Bracker said many drug busts still start because the drivers disobey traffic laws. Earlier this month, the driver of a rental truck traveling east on I-44 in Greene County was pulled over for following too closely. Police say they found 1,246 pounds of marijuana in the truck.

Before a 2000 U.S. Supreme Court ruling, some Missouri law enforcement agencies set up checkpoints along known drug-trafficking routes. But the court ruled that such roadblocks subjecting all cars to drug-sniffing dogs violated the Fourth Amendment.

"We've just had to adapt and change our methods so we make sure we're doing things according to those rulings," said Phelps County Sheriff Don Blankenship.

Some agencies work around the ruling by posting signs that warn drivers of a nonexistent drug checkpoint ahead.

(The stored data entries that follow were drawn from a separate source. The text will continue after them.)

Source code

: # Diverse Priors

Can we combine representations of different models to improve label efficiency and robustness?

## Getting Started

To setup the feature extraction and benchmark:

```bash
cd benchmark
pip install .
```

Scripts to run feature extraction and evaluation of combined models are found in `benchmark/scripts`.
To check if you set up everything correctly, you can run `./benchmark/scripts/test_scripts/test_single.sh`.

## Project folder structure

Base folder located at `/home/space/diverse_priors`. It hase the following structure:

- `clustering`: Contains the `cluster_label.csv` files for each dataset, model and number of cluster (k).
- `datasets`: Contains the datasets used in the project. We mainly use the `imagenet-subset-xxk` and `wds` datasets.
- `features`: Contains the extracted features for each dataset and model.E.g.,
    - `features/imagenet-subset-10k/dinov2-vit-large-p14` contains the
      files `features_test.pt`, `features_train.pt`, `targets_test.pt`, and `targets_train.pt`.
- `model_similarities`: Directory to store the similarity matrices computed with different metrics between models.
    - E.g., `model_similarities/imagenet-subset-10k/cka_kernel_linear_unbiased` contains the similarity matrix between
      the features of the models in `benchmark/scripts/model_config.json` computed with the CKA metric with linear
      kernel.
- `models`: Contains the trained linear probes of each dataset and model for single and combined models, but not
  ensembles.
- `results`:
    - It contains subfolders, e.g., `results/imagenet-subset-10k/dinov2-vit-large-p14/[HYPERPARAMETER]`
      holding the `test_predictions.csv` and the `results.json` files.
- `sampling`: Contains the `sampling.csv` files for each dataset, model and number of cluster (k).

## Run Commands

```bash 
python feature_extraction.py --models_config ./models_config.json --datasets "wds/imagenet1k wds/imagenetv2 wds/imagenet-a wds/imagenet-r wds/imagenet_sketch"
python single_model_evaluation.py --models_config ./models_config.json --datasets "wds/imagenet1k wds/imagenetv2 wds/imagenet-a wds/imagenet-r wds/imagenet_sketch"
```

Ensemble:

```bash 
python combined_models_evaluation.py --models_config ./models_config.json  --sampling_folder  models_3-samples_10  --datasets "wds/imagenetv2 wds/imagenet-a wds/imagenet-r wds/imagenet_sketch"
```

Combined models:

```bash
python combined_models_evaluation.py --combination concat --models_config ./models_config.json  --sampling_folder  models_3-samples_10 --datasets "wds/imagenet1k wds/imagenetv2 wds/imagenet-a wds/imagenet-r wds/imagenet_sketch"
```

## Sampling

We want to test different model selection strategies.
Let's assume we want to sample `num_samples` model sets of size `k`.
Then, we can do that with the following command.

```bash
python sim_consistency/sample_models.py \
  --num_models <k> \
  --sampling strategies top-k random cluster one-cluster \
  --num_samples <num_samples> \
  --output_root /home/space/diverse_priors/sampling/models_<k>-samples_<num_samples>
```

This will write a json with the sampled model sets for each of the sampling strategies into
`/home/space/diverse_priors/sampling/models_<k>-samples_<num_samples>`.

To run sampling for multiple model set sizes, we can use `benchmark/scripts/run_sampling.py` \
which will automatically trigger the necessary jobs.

Cars that immediately leave the interstate are then stopped for probable cause.

For the most part, large-scale drug shipments originate in the southwest and move east, said Eric Siweck with the U.S. Drug Enforcement Administration office in Springfield.

Drugs intercepted along I-44 are typically headed toward St. Louis, although the recent cache of Ecstasy was going west, Siweck said.

The patrol and county sheriff's departments generally handle the drug arrests, Siweck said, while the DEA's role is to try and trace seized drugs back to their source and dismantle drug organizations.

Bracker concedes the drugs seized along I-44 represent only a "small percentage of what's out there," but he said that doesn't mean the effort is wasted.

"Our philosophy is no matter what percentage we're taking out, we're taking it out of your streets and neighborhoods," he said.